Mon Sep 25 09:27:23 PDT 2006

> From: Michael S. Tsirkin
> Sent: Monday, September 25, 2006 10:54 AM
> To: Roland Dreier
> Cc: openib-general at openib.org
> Subject: Re: [openib-general] [PATCH] IB/ipoib: NAPI
> 
> Quoting r. Roland Dreier <rdreier at cisco.com>:
> > Subject: Re: [PATCH] IB/ipoib: NAPI
> >
> >     Michael> Actually, the reason it is hard to come up with the
name
> >     Michael> is that what this enables is the natural poll/request
> >     Michael> notification order.
> >
> > Over the weekend and I thought about this and I came up with an idea
I
> > kind of like, inspired by Todd Rimmer's comments about
poll-and-notify.
> >
> > We could change ib_req_notify_cq() to have an extra parameter:
> >
> > static inline int ib_req_notify_cq(struct ib_cq *cq,
> > 				   enum ib_cq_notify cq_notify,
> > 				   int *lost_event_possible)
> >
> > and if non-NULL is passed in for lost_event_possible, then
> > req_notify_cq should do the equivalent of a CQ peek after arming the
> > CQ event.
> 
> I thought about this too.
> 
> But this has a disadvantage over the device-wide flag: when flag is
> device-wide,
> we can just have 2 polling routines - with and without peek - and
select
> the
> correct one at device open depending on the hardware capabilities.
> Thus we can avoid a conditional branch on the fast path,
> which I think is nice.
> 
> So I think if we want to enable mthca-specific optimization,
> the righ tway is with device flags.
> 
> On a separate note - ib_req_notify_cq is also testing the
> lost_event_possible flag -
> so now we have 2 conditional branches on fast path, and this hurts all
> ULPs.
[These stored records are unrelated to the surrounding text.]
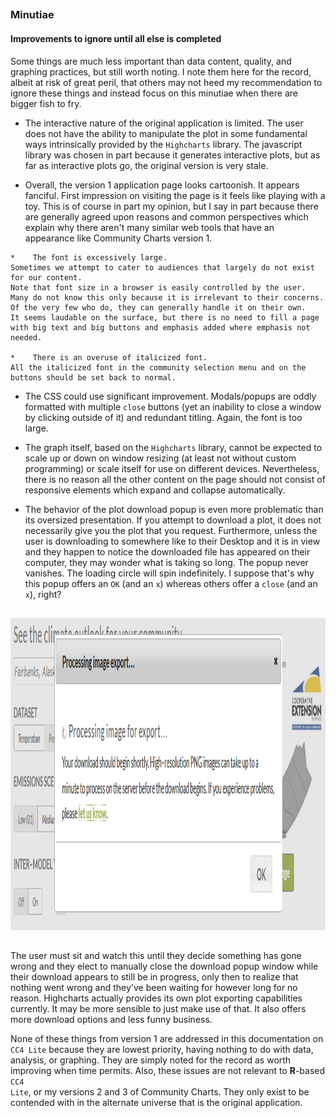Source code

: 
##
##
### Minutiae

#### Improvements to ignore until all else is completed

Some things are much less important than data content, quality, and graphing practices, but still worth noting.
I note them here for the record,
albeit at risk of great peril, that others may not heed my recommendation to ignore these things and instead focus on this minutiae when there are bigger fish to fry.

*    The interactive nature of the original application is limited.
The user does not have the ability to manipulate the plot in some fundamental ways intrinsically provided by the <code>Highcharts</code> library.
The javascript library was chosen in part because it generates interactive plots, but as far as interactive plots go, the original version is very stale.

*    Overall, the version 1 application page looks cartoonish.
It appears fanciful.
First impression on visiting the page is it feels like playing with a toy.
This is of course in part my opinion,
but I say in part because there are generally agreed upon reasons and common perspectives which explain why there aren't many similar web tools that have an appearance like Community Charts version 1.
  
    *    The font is excessively large.
    Sometimes we attempt to cater to audiences that largely do not exist for our content.
    Note that font size in a browser is easily controlled by the user.
    Many do not know this only because it is irrelevant to their concerns.
    Of the very few who do, they can generally handle it on their own.
    It seems laudable on the surface, but there is no need to fill a page with big text and big buttons and emphasis added where emphasis not needed.
	
    *    There is an overuse of italicized font.
    All the italicized font in the community selection menu and on the buttons should be set back to normal.

*    The CSS could use significant improvement.
Modals/popups are oddly formatted with multiple <code>close</code> buttons (yet an inability to close a window by clicking outside of it) and redundant titling.
Again, the font is too large.

*    The graph itself, based on the <code>Highcharts</code> library, cannot be expected to scale up or down on window resizing (at least not without custom programming) or scale itself for use on different devices.
Nevertheless, there is no reason all the other content on the page should not consist of responsive elements which expand and collapse automatically.

*    The behavior of the plot download popup is even more problematic than its oversized presentation.
If you attempt to download a plot, it does not necessarily give you the plot that you request.
Furthermore, unless the user is downloading to somewhere like to their Desktop and it is in view and they happen to notice the downloaded file has appeared on their computer,
they may wonder what is taking so long.
The popup never vanishes.
The loading circle will spin indefinitely.
I suppose that's why this popup offers an <code>OK</code> (and an <code>x</code>) whereas others offer a <code>close</code> (and an <code>x</code>), right?

##

<img src="img/v1_dl_screen.png" height="500" width="900">

##

The user must sit and watch this until they decide something has gone wrong and they elect to manually close the download popup window while their download appears to still be in progress,
only then to realize that nothing went wrong and they've been waiting for however long for no reason.
Highcharts actually provides its own plot exporting capabilities currently.
It may be more sensible to just make use of that.
It also offers more download options and less funny business.

None of these things from version 1 are addressed in this documentation on <code>CC4 Lite</code> because they are lowest priority, having nothing to do with data, analysis, or graphing.
They are simply noted for the record as worth improving when time permits.
Also, these issues are not relevant to **R**-based <code>CC4 Lite</code>, or my versions 2 and 3 of Community Charts.
They only exist to be contended with in the alternate universe that is the original application.
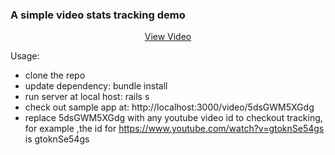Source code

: ### A simple video stats tracking demo

<p align="center">
  <a href="https://www.useloom.com/share/c2ea3310ee3311e6b63fe73cf137cf4f">View Video</a>
</p>

Usage:
* clone the repo
* update dependency: bundle install
* run server at local host: rails s
* check out sample app at: http://localhost:3000/video/5dsGWM5XGdg
* replace 5dsGWM5XGdg with any youtube video id to checkout tracking, for example ,the id for https://www.youtube.com/watch?v=gtoknSe54gs is gtoknSe54gs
Ugh.
> 
> If we extend the interface, I would rather make  a new call
> 	ib_req_notify_and_peek_cq(truct ib_cq *cq, enum ib_cq_notify
> cq_notify)
> that returns 0 on empty CQ, 1 on non-empty and negative on error.
> 
> --
> MST
> 

Its inefficient to peek the CQ if the next operation is likely to then
be a poll.  Performing the poll_and_notify in one call is more
efficient.

Then if you use poll_and_notify instead of poll_cq in the polling loops,
you can also be equally efficient for all HCA models without needing a
hardware capability flag and 2 polling algorithms in each ULP.  Instead
the HCA driver naturally provides the most efficient approach and all
callers use the same algorithm.

In the examples below, lets assume 2 CQEs are returned, then its rearmed
and CQ is still empty afterward.

For example on Mellanox HCAs the actual sequence would be:
	poll_and_notify
		returns a CQE, tells caller to call it again
	poll_and_notify
		returns a CQE, tells caller to call it again
	poll_and_notify
		finds CQ empty, rearms CQ, tells caller its done [note
no peek needed]
3 Driver calls, 3 CQE access, 1 rearm

For other HCAs the actual sequence would be:
	poll_and_notify
		returns a CQE, tells caller to call it again
	poll_and_notify
		returns a CQE, tells caller to call it again
	poll_and_notify
		finds CQ empty, rearms CQ, peeks CQ
		if CQ empty, tells caller its done [for this example,
its true]
		if CQ not empty, tells caller to loop on poll_cq
3 Driver calls, 4 CQE access, 1 rearm

In comparison the present code (or with a device capability flag) is:
	poll_cq
		returns a CQE
	poll_cq
		returns a CQE
	poll_cq
		finds CQ empty
	notify_cq
		rearms CQ
	if non-Mellanox HCA
		poll_cq - finds CQ empty
4-5 Driver calls, 3-4 CQE access, 1 rearm

With notify with an internal peek (lost event flag approach) its:
	poll_cq
		returns a CQE
	poll_cq
		returns a CQE
	poll_cq
		finds CQ empty
	notify_cq
		rearms CQ, for non-mellanox HCA, peeks CQ - finds CQ
empty
	if lost events indicated [for this example its false]
		poll_cq til empty
4-5 Driver calls, 3-4 CQE access, 1 rearm

Hence for all HCA models, the poll_and_notify approach has fewer driver
calls. (3 in above example, compared to 4 for other approaches).

In general driver calls are going to be the expensive factor in this
comparison.  The main difference in all the above examples will be the
spin_lock for the CQ.

Depending on HCA design, the poll_cq and/or notify_cq and/or peek_cq
operations may also incur an expensive PCI bus read or write.  However,
with the exception of the notify w/peek approach, those costs are the
same for all the above examples.

In the case (not shown above) where there was 1 additional CQE found
after the rearm [applicable only to non-Mellanox HCAs], the
poll_and_notify approach will also save 1 CQE access as compared to the
notify w/internal peek approach.

Todd Rimmer